Et là, tout va se dérouler très vite : Hollande, souple
comme un verre de lampe, s’élance sur la piste aux (généraux) étoilés, décide
que puisqu’il en est ainsi, on va devoir punir le responsable, Obama lui
emboîte le pas, Hollande continue sa prise d’élan, Cameron prend sa
respiration et fait lui aussi un premier pas, Hollande s’élance, Cameron
demande un vote du parlement anglais, qui refuse toute intervention sur
place. Cameron expire bruyamment. Obama l’entend, jette un coup d’œil en
arrière et propose de consulter le Congrès, que tous lui savent fort
défavorable. Même l’OTAN décide que bah, finalement, non. Hollande a maintenant
deux belles foulées d’avance, personne n’est à côté de lui, personne ne
regarde dans son sens, tout le monde semble même tourner les talons, l’air
gêné. Le mur, compact, semble impossible à traverser et l’espace manque pour
la galipette.
Pourtant, Hollande avait été des premiers à réclamer, lui-même, le vote du parlement
concernant une précédente guerre. L’embarras du passé pèse sur Pépère. Le
pied pris dans son histoire, son vol plané s’achève, tête la première, seul,
à devoir partir pour une guerre qu’il n’a pas vraiment déclarée, pour un type
qu’il ne connaît pas, dans une situation dont on ne voit pas comment il
pourrait tirer profit, ni lui, ni l’armée, ni la France.

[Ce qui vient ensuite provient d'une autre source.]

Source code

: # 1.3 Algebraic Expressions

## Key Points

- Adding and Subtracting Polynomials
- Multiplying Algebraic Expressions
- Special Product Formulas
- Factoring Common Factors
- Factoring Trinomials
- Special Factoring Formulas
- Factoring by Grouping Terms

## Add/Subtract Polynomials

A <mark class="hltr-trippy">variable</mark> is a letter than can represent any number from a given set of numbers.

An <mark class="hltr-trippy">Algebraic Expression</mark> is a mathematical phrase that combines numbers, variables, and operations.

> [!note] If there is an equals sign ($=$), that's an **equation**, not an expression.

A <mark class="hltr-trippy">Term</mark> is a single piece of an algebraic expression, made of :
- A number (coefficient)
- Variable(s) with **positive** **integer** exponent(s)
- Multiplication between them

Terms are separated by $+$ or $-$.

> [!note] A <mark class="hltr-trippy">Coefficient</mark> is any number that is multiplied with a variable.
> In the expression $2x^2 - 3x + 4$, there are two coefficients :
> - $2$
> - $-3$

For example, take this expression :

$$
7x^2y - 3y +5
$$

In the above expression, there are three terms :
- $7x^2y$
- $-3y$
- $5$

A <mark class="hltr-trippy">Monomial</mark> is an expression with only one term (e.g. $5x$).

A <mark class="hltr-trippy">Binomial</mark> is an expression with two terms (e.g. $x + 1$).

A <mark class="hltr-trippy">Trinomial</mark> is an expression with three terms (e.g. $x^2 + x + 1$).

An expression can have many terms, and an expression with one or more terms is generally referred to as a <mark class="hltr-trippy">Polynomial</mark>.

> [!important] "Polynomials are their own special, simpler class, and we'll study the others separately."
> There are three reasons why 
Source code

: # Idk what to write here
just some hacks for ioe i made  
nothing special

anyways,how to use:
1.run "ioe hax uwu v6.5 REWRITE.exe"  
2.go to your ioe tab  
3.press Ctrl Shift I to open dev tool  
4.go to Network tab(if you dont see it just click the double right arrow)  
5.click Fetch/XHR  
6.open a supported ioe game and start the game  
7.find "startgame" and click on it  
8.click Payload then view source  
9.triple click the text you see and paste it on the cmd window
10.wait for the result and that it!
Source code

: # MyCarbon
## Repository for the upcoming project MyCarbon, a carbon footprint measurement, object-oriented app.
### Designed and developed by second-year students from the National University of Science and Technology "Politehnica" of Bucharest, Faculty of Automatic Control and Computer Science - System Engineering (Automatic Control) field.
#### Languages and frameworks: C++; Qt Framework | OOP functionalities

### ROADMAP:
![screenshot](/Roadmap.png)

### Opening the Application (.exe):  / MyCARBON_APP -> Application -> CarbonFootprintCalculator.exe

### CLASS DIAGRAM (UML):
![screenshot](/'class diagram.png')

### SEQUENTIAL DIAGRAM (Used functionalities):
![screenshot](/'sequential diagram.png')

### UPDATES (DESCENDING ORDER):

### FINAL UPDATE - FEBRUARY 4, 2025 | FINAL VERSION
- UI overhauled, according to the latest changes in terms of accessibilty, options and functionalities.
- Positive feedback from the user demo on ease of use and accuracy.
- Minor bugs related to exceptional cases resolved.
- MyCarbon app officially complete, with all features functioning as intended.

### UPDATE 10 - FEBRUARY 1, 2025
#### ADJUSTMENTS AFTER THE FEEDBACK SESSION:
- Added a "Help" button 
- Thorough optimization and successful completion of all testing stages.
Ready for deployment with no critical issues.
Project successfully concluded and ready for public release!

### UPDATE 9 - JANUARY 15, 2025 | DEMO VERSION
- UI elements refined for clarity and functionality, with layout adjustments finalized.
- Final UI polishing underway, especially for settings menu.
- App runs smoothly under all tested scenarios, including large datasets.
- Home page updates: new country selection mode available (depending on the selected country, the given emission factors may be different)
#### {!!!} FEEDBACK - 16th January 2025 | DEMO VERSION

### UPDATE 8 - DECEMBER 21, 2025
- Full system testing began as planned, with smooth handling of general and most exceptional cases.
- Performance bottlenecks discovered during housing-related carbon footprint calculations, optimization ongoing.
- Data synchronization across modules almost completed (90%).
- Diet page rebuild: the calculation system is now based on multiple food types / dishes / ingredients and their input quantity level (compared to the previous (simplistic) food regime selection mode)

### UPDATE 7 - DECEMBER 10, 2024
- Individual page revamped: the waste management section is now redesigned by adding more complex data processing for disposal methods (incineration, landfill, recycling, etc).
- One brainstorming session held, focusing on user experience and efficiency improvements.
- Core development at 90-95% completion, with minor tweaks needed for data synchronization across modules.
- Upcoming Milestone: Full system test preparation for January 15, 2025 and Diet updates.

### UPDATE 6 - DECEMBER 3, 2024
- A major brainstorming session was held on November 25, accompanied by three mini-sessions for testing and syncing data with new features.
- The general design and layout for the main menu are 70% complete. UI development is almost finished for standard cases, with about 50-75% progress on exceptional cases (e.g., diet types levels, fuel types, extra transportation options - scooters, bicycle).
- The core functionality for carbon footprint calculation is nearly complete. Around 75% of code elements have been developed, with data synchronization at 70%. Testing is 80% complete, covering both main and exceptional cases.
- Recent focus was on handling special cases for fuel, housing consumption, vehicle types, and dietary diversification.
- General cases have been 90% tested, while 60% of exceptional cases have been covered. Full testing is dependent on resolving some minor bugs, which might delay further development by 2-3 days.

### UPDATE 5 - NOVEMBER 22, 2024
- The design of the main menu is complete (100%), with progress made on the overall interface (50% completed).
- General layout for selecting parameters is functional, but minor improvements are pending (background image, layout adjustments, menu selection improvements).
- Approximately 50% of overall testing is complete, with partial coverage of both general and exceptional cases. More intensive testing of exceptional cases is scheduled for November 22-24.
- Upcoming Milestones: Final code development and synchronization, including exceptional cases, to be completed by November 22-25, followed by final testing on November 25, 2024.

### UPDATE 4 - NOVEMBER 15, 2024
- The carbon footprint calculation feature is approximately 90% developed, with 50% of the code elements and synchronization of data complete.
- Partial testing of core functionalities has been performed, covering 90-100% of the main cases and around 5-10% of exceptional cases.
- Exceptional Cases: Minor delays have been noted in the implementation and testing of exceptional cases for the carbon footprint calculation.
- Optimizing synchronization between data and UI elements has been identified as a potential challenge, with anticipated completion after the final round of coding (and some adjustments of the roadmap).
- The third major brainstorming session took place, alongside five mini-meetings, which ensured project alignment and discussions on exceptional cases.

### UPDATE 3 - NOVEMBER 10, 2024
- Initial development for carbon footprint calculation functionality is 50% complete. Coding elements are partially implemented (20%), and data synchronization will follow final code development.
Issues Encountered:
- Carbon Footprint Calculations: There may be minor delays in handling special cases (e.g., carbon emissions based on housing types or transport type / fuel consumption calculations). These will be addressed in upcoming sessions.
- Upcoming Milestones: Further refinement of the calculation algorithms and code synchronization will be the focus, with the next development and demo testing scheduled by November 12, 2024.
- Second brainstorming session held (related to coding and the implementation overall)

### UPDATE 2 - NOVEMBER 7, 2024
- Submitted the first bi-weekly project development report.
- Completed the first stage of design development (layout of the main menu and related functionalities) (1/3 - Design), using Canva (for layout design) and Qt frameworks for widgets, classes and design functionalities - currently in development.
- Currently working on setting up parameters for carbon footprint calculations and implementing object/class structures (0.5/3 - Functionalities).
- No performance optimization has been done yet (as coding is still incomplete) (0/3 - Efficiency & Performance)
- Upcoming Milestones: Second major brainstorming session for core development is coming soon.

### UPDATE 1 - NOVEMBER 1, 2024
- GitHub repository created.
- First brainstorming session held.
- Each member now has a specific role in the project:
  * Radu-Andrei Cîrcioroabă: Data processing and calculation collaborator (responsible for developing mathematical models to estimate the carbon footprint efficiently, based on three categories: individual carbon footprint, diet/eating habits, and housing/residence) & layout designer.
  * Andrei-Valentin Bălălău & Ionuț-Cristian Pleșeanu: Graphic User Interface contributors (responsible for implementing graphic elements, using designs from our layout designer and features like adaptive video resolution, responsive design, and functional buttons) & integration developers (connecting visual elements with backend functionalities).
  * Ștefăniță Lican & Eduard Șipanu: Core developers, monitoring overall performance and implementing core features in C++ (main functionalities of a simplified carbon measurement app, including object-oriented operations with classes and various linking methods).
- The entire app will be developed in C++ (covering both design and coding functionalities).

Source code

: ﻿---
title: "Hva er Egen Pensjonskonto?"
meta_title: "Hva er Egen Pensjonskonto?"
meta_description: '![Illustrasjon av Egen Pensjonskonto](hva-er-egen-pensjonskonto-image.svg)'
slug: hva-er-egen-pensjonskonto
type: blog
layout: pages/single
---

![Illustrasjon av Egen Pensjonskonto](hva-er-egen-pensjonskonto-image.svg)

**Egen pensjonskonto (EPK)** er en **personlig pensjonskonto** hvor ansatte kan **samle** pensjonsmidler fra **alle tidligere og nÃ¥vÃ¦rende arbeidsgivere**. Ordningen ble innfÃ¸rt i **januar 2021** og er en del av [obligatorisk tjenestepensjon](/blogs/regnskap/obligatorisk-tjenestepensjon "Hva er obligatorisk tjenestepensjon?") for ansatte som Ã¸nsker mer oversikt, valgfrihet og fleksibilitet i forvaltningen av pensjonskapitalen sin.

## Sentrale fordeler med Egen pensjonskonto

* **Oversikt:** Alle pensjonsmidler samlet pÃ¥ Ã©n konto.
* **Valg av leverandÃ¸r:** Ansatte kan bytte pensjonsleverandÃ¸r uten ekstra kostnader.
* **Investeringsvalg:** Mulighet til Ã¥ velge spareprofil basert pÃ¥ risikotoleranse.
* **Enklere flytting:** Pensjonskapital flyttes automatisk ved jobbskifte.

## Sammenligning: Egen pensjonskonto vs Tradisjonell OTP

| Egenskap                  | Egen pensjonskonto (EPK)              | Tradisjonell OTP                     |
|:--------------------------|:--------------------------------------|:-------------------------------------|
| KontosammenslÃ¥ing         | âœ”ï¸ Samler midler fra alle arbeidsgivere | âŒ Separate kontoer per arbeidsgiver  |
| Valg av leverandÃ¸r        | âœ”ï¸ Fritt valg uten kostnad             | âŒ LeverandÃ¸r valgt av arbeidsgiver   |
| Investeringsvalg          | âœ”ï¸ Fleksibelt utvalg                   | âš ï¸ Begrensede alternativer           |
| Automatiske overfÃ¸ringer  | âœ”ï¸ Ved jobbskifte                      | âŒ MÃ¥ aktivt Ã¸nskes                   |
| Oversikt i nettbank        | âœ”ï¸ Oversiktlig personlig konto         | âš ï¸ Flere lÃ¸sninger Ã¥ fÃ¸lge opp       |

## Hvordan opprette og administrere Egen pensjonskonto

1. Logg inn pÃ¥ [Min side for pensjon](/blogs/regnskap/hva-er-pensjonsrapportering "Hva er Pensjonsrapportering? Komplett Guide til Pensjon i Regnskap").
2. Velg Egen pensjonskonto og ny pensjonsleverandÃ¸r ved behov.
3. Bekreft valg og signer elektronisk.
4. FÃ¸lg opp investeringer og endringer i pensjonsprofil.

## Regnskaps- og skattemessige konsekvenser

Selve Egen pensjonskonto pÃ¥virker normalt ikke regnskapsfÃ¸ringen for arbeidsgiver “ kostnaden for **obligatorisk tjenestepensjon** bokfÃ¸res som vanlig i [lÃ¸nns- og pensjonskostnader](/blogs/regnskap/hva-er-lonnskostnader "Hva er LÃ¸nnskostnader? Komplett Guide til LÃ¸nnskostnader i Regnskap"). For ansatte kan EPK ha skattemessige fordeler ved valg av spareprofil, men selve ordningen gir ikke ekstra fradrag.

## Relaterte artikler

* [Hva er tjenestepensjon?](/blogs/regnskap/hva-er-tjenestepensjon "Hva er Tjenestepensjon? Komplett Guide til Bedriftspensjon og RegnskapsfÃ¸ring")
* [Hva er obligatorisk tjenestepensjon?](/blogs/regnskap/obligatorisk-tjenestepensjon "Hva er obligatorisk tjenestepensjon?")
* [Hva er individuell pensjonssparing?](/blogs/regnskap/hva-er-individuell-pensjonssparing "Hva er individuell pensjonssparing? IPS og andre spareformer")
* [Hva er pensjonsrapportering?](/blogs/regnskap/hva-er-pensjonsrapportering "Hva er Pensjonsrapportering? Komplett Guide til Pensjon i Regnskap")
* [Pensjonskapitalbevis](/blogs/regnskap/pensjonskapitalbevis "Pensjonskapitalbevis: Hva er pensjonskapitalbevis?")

De toute façon, peu importe : l’issue de la pirouette,
on la connaît déjà. Les os broyés, les ecchymoses et les foulures ne seront
pas pour l’éléphant. Et malgré une propagande médiatique assez unilatérale,
comme jadis pour le Oui européen, c’est le peuple, pourtant majoritairement
contre cette intervention, qui paiera la facture. C’est le peuple qui devra
s’enfiler la boulette. C’est lui (de ce côté-ci de la méditerranée ou de l’autre)
qui devra essuyer la bourde, les bévues et bavures.
On en regrette celles d’Arnaud.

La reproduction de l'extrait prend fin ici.